CS194-26 Project 4: Facial Keypoint Detection with Neural Networks

Michael Park - Fall 2020

Objective

The main objective of this project is to train a neural network to automatically detect facial keypoints of portrait images. For the previous project (Project 3), I had to manually select points that determine facial features before performing image processing. To automate the process, I designed and trained a Convolutional Neural Network (CNN) using Pytorch, a Python machine learning library.


Nose Tip Detection

Before creating large models that predict all facial keypoints, I started out with a smaller-scale one to detect nose-tip keypoints. For this part, I used the IMM dataset, consisted of 240 images of 40 persons. I first created a custom dataset class that stores (image, keypoints) pairs. I created and applied transformation functions that rescaled images into (60px, 80px) and selected only the nose tip keypoints. Then, I loaded the pairs into torch.nn.data.Dataloader.

Below are some of the results of loading the data:

Then, before using the dataloader, I split the dataset into training and validation sets. I set the validation size to 48 images out of 240 total training images of the IMM dataset. Then, I created a neural network consisted of three convolutional layers and two fully connected layers followed by ReLU non-linearity filters and max-pooling. The model was trained over 20 epochs and the Adam optimizer with the learning rate of 0.003.

Below are the training and validation losses over epochs:

Training and Validation Losses

Below are the results. While most of them hit the ballpark, the neural net was unable to correctly predict some images. This is because most images have faces with closed mouths and forward-facing posture. This may be mitigated by adding variation to the dataset, possibly by using augmentation.


Full Face Keypoints Detection

For this task, I trained a neural network to predict all 58 keypoints as determined in the ASF files of the IMM dataset. I followed the same procedure as for the previous task, but I rescaled the images to be (120px, 160px) for more precise detection. In addition, I implemented data augmentations for this part: rotation of varying degrees and translation of images. I made sure that I transformed the keypoints according to the translation of images as well. Below are loaded images with keypoints:

I trained a 8-layer neural network. It is consisted of:

  1. Convolutional layer with 7x7 filter and 64-channel output
  2. Convolutional layer with 5x5 filter and 192-channel output
  3. Convolutional layer with 3x3 filter and 384-channel output
  4. Convolutional layer with 3x3 filter and 256-channel output
  5. Convolutional layer with 3x3 filter and 256-channel output
  6. Fully connected layer with 2048 output channels
  7. Fully connected layer with 1024 output channels
  8. Fully connected layer with 116 output channels, corresponding to 58 keypoints

Each layer besides the last layer is followed by ReLU and max-pooling. The model was trained over 20 epochs and the Adam optimizer with the learning rate of 0.0025.

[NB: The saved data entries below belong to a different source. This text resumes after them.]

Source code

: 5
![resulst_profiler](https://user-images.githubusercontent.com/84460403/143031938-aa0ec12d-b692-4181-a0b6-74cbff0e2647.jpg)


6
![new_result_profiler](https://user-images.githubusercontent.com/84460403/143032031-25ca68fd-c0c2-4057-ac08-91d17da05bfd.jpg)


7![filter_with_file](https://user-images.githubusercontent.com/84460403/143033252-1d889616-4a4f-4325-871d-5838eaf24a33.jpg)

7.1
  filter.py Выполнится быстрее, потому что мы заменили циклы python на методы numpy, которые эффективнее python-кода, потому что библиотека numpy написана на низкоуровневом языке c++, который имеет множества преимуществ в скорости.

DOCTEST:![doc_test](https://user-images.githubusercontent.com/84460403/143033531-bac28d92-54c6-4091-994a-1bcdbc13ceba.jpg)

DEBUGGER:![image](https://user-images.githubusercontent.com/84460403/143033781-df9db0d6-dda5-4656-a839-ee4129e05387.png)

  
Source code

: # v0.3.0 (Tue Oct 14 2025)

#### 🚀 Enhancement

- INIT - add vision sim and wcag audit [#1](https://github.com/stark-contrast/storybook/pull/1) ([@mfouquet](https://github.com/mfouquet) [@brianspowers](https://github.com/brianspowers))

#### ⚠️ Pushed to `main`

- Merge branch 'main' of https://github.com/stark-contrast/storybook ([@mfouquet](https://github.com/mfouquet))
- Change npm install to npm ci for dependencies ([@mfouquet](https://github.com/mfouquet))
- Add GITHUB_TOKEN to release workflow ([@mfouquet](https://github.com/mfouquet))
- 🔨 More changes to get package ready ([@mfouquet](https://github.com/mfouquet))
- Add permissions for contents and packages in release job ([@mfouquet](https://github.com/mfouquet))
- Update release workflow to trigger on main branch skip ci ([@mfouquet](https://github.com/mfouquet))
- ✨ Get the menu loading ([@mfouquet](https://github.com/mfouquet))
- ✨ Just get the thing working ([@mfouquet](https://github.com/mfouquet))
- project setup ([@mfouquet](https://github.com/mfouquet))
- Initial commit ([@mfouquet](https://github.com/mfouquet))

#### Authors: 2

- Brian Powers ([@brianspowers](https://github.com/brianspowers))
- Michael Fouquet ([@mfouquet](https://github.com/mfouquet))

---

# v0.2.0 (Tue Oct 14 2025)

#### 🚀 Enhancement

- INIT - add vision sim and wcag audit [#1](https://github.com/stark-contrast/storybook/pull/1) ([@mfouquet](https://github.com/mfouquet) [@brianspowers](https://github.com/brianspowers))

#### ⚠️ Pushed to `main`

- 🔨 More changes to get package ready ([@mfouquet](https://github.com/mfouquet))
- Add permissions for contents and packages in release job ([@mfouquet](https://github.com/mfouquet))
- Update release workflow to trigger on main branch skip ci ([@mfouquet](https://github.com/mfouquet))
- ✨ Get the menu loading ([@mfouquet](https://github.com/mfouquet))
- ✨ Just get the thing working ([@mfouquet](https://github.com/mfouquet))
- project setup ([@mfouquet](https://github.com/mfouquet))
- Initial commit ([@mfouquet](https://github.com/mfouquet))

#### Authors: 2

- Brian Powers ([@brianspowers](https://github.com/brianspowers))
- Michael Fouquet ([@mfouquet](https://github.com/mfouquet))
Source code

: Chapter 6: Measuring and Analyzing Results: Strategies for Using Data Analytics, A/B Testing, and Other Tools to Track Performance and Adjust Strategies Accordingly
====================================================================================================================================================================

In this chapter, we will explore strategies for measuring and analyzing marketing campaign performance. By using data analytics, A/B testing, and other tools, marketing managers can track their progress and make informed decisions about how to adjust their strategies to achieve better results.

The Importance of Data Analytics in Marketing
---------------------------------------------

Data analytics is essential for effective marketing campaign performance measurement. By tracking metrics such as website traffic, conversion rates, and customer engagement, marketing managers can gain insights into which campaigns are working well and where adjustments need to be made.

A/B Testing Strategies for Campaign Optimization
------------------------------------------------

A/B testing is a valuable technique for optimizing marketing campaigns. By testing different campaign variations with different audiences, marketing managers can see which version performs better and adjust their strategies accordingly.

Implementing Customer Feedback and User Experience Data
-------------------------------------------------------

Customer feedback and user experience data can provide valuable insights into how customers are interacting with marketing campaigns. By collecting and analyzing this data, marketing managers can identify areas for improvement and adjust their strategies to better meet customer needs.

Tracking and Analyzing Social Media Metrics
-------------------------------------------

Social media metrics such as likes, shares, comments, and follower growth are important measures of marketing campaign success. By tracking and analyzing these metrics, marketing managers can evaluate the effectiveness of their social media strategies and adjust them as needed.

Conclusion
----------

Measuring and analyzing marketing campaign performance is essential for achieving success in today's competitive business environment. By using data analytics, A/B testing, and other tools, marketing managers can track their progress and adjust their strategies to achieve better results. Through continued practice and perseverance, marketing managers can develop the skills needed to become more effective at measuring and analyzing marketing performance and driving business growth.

Below are the training and validation losses over epochs:

Training and Validation Losses

Below are the results. Again, while some of them hit the ballpark, the neural net was unable to correctly predict some images, even with data augmentation. This is because of the same reasons as before; there are not much variations in terms of head orientation and lip closure. Because it is more advantageous for the neural network to stick to a general shape that adhere to the majority of the data, it would incorrectly determine images of people facing sideways. Perhaps having more data or other forms of data augmentation would help mitigate the inconsistencies.

Also, below is a visualization of learned filters of the first layer. Notice that the filters have a dark concentrated spot, which seems to correspond to edges and points that are considered facial features.


Train with Large Dataset

For this task, I used the data augmentation technique used for the previous part to train a well-tested preexisting neural network to classify a larger dataset. Here, instead of IMM dataset, I used the ibug face in the wild dataset to train a 68-point facial keypoints detector, consisted of 6666 images of varying sizes. To load the data into the dataloader, I had to first crop the images so that only the face portions are fed into the model. Then, I resized the image to (224px, 224px) for consistency. Then, I used rotation and translation to triple the size of training dataset.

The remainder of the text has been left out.